Re: [Tutor] extract uri from beautiful soup string

2012-10-16 Thread Norman Khine

On Tue, Oct 16, 2012 at 6:40 AM, eryksun  wrote:
> On Mon, Oct 15, 2012 at 1:17 PM, Norman Khine  wrote:
>>
>> i made an update: https://gist.github.com/3891927 which works based on
>> some of the recommendations posted here.
>>
>> any suggestions for improvement?
>
> I can't make any specific recommendations about using BeautifulSoup
> since I haven't used it in a long time. Here are a few general
> suggestions.
>
> PEP 8 recommends using 4-space indents instead of tabs, if possible.
>
> Move constant definitions out of loops. For example, there's no point
> to repeatedly building the dict literal and assigning it to "headers"
> for each page_no. Also, "headers" isn't used. You need to make a
> Request object:
>
> http://docs.python.org/library/urllib2#urllib2.Request
>
>
> Don't put unnecessary parentheses (round brackets) around assigned
> expressions.

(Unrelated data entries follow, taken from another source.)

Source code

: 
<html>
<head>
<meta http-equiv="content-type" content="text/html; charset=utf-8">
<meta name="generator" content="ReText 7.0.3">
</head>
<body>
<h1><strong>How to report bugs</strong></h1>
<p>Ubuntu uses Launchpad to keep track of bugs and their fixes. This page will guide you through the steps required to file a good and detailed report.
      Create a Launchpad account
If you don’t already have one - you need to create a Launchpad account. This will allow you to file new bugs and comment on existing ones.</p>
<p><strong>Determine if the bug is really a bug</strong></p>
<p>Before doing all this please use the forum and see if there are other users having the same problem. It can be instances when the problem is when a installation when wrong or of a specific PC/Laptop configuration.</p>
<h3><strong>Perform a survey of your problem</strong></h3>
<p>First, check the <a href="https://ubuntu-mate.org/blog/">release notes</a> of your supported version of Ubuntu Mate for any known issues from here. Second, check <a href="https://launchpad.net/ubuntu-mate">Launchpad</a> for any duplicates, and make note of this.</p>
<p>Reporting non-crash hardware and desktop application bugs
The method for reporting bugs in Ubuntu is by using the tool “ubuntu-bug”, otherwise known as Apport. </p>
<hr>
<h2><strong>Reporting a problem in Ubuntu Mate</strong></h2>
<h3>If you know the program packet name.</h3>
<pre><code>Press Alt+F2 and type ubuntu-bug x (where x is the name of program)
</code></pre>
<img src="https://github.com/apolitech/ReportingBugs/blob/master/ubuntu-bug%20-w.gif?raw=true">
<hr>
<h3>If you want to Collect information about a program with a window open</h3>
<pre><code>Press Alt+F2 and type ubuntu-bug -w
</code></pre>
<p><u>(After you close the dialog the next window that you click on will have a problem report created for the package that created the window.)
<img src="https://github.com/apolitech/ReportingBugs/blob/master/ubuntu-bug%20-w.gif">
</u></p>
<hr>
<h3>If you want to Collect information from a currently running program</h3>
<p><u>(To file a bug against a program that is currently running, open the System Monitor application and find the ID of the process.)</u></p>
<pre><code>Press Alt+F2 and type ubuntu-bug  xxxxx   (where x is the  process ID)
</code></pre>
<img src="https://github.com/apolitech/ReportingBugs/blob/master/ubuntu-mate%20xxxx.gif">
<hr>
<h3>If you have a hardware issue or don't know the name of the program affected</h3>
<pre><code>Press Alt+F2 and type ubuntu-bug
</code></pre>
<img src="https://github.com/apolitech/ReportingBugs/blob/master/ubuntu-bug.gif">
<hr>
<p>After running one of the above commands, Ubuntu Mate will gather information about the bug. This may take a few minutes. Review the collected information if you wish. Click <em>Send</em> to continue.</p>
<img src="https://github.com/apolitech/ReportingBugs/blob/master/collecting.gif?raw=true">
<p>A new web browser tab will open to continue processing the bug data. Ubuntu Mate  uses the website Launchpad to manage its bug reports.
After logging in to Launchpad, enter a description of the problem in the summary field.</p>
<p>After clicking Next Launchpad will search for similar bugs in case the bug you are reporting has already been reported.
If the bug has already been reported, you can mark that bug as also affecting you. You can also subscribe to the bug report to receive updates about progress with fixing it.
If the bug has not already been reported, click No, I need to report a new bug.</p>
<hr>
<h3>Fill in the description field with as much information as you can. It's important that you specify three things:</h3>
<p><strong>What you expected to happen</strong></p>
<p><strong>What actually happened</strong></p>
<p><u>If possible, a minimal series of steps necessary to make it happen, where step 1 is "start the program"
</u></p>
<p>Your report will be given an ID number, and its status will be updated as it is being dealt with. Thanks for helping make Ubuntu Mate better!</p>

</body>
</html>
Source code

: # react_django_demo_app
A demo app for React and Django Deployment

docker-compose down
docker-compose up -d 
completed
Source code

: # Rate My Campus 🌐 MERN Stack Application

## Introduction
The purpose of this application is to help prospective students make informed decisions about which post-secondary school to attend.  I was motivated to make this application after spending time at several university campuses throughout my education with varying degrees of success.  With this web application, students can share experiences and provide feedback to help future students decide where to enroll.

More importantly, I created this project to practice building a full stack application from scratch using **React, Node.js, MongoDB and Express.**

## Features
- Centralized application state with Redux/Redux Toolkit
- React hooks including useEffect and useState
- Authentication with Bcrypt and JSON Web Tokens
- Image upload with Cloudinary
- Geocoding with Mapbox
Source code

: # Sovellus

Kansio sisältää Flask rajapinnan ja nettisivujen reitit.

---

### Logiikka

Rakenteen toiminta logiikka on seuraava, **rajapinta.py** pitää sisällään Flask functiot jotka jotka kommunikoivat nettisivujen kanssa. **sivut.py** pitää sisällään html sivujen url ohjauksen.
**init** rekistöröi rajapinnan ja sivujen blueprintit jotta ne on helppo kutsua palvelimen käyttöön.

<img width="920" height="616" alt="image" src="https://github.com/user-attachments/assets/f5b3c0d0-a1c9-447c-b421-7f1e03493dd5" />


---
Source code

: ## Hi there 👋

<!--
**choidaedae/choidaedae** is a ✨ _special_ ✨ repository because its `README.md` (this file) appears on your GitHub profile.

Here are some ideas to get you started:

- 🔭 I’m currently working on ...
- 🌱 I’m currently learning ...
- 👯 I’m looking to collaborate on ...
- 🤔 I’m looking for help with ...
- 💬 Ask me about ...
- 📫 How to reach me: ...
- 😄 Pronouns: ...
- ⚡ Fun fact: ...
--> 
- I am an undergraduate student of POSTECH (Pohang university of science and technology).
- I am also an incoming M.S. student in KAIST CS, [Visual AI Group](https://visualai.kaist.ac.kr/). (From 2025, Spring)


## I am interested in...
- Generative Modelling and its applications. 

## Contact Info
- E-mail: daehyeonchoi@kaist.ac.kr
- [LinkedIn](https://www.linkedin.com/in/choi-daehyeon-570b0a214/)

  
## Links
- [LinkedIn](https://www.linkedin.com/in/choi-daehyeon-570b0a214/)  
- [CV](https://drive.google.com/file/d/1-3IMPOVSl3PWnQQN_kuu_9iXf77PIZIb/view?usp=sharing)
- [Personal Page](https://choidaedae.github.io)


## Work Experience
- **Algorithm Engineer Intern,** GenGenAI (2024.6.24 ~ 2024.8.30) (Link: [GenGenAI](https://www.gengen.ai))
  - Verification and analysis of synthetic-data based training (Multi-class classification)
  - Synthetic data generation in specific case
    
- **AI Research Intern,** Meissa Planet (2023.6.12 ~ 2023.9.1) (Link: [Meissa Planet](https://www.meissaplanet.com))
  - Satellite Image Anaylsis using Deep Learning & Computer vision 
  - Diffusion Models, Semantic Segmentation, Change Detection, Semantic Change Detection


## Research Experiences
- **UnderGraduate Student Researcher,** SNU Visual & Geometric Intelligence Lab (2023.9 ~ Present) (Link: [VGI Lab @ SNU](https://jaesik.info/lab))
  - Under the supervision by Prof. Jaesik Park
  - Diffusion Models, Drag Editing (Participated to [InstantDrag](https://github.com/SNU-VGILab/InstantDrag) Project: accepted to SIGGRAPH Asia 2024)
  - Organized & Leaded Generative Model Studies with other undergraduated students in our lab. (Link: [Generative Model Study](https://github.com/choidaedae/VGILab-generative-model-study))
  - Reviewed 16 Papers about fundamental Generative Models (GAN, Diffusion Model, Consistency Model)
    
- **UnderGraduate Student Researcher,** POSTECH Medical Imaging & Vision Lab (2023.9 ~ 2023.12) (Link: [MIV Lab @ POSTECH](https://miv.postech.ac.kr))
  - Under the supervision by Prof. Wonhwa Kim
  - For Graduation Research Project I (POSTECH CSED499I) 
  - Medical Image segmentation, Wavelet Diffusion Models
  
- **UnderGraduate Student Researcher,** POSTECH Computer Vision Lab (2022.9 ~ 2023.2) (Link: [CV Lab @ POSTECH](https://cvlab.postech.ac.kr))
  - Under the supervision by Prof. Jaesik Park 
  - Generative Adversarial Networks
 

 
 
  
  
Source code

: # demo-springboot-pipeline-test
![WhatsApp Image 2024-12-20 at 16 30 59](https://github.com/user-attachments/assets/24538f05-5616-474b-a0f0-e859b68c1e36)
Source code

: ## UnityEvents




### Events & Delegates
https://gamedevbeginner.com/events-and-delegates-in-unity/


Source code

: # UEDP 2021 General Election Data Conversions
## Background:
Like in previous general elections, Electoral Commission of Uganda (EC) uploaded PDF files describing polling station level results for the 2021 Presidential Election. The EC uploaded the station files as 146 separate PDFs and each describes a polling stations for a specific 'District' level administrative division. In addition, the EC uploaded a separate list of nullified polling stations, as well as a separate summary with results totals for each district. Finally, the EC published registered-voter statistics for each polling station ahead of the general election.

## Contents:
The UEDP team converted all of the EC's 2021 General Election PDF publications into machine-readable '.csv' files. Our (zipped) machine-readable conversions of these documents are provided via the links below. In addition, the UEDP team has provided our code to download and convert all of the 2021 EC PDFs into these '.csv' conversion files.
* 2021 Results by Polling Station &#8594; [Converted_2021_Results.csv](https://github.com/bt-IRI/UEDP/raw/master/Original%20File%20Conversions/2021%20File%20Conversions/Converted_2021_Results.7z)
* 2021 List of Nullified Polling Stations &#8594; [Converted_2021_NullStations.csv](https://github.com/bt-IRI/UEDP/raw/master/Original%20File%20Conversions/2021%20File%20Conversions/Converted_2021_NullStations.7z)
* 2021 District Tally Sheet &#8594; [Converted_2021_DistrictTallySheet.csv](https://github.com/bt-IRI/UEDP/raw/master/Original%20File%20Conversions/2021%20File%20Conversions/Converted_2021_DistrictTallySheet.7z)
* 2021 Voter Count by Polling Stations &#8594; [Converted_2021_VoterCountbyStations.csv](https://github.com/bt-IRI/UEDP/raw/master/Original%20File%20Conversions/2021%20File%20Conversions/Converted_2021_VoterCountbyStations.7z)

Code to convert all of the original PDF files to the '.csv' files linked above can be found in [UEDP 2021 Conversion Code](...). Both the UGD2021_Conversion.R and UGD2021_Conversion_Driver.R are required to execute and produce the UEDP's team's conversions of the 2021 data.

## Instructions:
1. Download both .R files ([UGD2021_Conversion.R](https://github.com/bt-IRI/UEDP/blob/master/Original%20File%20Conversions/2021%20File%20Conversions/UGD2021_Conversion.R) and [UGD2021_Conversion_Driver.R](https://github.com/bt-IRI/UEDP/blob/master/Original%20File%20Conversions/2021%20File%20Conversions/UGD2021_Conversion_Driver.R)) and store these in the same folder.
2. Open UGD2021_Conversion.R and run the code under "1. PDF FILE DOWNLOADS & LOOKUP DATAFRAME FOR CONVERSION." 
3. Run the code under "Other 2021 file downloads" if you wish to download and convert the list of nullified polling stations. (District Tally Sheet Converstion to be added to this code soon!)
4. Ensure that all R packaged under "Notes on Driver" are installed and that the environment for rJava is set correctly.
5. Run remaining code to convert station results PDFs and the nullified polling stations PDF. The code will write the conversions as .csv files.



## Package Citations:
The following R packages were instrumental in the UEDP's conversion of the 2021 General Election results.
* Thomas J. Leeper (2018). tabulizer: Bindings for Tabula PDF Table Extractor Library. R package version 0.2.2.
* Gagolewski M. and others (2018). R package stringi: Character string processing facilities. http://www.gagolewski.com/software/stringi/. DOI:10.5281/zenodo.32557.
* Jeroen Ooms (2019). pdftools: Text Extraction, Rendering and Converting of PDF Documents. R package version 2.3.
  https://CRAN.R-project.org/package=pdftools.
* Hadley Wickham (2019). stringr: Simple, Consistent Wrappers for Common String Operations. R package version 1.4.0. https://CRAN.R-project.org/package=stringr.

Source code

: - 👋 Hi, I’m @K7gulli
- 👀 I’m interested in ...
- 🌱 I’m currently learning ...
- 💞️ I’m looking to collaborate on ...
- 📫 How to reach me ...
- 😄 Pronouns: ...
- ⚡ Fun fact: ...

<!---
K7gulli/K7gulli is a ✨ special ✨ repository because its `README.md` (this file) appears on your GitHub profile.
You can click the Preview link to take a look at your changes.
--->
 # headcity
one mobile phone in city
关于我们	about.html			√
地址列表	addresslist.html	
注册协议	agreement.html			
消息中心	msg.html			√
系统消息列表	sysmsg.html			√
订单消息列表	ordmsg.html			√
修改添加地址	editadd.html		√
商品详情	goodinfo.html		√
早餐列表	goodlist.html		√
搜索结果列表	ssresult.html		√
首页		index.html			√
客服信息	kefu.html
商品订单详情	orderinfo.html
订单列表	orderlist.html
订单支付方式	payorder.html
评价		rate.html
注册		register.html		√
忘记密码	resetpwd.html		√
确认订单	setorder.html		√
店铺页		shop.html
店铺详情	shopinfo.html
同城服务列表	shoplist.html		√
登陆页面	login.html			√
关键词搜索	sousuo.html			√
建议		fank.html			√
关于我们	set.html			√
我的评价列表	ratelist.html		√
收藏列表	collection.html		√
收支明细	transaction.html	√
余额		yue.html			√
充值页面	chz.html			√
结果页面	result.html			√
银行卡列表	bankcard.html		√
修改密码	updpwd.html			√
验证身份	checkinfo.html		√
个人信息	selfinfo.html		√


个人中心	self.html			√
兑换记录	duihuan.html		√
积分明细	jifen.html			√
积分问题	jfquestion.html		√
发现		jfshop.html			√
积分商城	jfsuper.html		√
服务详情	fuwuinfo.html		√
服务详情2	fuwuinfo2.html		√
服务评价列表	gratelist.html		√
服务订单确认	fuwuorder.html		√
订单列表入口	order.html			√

For example, replace
>
> req = ('%s%s' % (origin_site, page_no))
> ...
> assoc_link = (tag.string)
>
> with
>
> req = '%s%s' % (origin_site, page_no)
> ...
> assoc_link = tag.string
>
> I'd also move the "%s" into origin_site:
>
> origin_site = ('http://typo3.nimes.fr/index.php?'
>'id=annuaire_assos&theme=0&rech=&num_page=%s')
>
> req = origin_site % page_no
>
> The parentheses around the string literal are necessary because it's
> split over two lines. (I use Gmail's webmail interface, which line
> wraps at 69 columns -- sometimes; it tries to be clever.)
>
> Use "continue" to avoid unnecessary nesting:
>
> for page_no in pages:
> ...
> try:
> doc = urllib2.urlopen(req)
> except urllib2.URLError, e:
> continue
> soup = BeautifulSoup.BeautifulSoup(doc)
> for row in soup.findAll('tr', {'class': 'menu2'}):
> assoc_data = []
> ...
> for i in soup.findAll('a', {'href': '#'}):
> if 'associations' not in i.attrMap['onclick']:
> continue
> req = i.attrMap['onclick'].split("'")[1]
> try:
> doc = urllib2.urlopen(req)
> except urllib2.URLError, e:
> continue
> soup = BeautifulSoup.BeautifulSoup(doc)
>
>
> Don't test "if emails != []". Use "if emails" instead. A non-empty
> list is always True, and an empty list is always False.
>
> Finally, in several places you create an empty list and populate it
> with a for loop. For simple cases like these, using comprehensions and
> generator expressions executes faster, yet it's still easy to code and
> easy to understand. For example, you can replace the following:
>
> assoc_data = []
> for assoc_theme in soup.findAll('u'):
> assoc_data.append(assoc_theme.renderContents())
> for assoc_name in soup.findAll('td', {'width': '70%'}):
> assoc_data.append(assoc_name.renderContents())
>
> with something like this:
>
> assoc_data = [assoc_theme.renderContents()
> for assoc_theme in soup.findAll('u')]
> assoc_data.extend(assoc_name.renderContents()
> for assoc_name in soup.findAll('td', {'width': '70%'}))
>
> At least to me this is just as readable as the original, and the
> generated code is more efficient. If, however, BeautifulSoup is the
> limiting factor here, the efficiency gain will be chump change in the
> big picture. Still, in a simple case like this it's hard to argue
> against using a comprehension or generator expression. In cases that
> use complex expressions for the value and conditions, I think it makes
> more sense to use a for loop, which is easier to read and debug.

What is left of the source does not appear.